Directed by Bruce MacDonald, starring Stephen McHattie, Lisa Houle, Hrant Alianak, Georgina Reilly
Imagine zombies have taken over small town Ontario. More specifically, English-language zombies. And the only way to prevent yourself from becoming one of them is to speak French.
Oh, the Quebecois are going to love this movie.
The premise of Pontypool is just that. Grant Mazzie (Stephen McHattie) is a shock radio DJ, demoted to a small-town station with simple reports on the school bus and weather reports. But as increasing gossip reaches the station of riots, murders, people speaking in tongues and cannibalism occurring throughout Pontypool, Ontario, Mazzie and his small station crew are forced to stay holed up inside their basement HQ while the chaos ensues just beyond their bricks and mortar.
Directed by Bruce MacDonald, this psychological thriller plays out very much like The Blair Witch Project, where the villain is often talked about, but never seen on screen for the majority of the film, thus leaving the horror to our imaginations. And it works. The fear is very real in Pontypool as the station staff slowly become infected as well, leaving them to wonder if they are spreading the language-virus over their airwaves.

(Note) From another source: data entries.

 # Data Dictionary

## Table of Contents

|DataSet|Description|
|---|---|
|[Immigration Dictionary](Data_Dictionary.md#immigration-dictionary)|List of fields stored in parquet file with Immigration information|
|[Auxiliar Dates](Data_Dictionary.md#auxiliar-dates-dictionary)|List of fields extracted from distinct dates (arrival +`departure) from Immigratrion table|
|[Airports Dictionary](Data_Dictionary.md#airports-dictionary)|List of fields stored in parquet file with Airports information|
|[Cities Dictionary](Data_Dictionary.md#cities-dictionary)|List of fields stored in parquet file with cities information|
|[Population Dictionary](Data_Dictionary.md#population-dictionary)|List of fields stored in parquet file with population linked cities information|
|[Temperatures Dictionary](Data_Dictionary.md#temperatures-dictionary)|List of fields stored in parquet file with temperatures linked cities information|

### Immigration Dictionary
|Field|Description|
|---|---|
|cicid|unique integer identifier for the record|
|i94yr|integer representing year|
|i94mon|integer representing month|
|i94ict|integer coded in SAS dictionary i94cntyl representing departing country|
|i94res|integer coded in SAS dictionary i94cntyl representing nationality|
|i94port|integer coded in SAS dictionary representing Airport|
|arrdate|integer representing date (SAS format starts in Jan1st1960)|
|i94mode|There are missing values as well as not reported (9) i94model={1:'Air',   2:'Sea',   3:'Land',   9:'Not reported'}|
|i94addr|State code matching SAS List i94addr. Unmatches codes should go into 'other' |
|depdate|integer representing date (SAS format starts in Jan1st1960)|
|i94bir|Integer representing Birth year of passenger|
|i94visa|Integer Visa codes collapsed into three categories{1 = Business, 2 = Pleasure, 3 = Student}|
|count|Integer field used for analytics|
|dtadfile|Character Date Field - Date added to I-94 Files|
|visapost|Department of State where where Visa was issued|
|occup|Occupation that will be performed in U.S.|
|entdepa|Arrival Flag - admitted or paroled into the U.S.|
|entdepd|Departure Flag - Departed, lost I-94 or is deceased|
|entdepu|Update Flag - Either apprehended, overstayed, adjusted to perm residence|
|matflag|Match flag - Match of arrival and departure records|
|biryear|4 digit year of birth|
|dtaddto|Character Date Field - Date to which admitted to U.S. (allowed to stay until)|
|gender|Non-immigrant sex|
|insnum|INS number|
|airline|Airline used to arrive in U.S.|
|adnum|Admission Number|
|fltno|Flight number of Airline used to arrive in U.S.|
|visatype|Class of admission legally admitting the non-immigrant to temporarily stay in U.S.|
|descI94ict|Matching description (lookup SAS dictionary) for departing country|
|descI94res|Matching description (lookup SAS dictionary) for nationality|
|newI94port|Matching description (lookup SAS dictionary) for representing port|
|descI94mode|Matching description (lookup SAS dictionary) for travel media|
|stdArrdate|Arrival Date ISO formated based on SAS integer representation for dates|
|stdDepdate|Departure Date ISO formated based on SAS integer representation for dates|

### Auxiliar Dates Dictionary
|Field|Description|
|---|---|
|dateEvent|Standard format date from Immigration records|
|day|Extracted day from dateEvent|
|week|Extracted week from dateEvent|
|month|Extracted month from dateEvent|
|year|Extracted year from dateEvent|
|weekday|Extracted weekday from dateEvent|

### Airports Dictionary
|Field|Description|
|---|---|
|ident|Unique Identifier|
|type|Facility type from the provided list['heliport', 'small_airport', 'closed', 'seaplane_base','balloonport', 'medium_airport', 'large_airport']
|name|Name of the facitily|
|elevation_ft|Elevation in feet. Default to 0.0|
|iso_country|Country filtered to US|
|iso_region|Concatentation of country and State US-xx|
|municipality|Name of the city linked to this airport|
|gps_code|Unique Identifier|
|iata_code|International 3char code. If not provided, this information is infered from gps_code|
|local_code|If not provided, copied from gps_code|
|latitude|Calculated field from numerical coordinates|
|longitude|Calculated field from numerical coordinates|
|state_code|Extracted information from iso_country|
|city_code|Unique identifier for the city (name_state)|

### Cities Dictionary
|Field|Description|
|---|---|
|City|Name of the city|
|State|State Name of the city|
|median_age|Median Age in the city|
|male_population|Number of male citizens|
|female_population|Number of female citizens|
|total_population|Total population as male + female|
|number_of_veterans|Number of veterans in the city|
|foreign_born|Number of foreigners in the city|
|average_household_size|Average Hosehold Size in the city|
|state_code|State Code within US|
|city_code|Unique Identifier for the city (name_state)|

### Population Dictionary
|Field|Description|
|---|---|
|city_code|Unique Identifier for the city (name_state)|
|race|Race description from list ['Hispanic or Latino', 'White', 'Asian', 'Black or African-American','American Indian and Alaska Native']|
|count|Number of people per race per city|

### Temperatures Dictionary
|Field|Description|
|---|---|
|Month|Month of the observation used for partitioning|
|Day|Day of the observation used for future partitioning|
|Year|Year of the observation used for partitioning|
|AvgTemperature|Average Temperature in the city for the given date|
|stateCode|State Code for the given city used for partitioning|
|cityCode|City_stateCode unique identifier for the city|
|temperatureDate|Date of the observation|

The performances by McHattie and Lisa Houle (who are married in real life) are the most compelling. Pulling off genuine fear is not an easy task (see Drew Barrymore in Scream and then compare and contrast). Houle and McHattie make it personal and even, at times, make us believe they are annoyed by how scared they are. Watch out for an appearance by Toronto-theatre extraordinaire Hrant Alianak as the doctor on a quest to cure the English-virus. McHattie’s voice is probably the main character, as his deep testosterone-laden chords resonate his fear, his burgeoning understanding of the crisis, and of what’s to come.
There is very little gore and guts in this flick, and it’s all the better for that. This isn’t a slasher horror that gets off on the scream factor. It’s intelligent and leaves you asking questions long after leaving the cinema.
Even though director MacDonald completely rips off the ending to Don McKellar’s 1999 flick Last Night (complete with the countdown, the kiss, et.al), don’t forget to stay put until after the credits roll for a little Humphrey-Bogart-esque homage to the afterlife. Trust me, it’s worth it.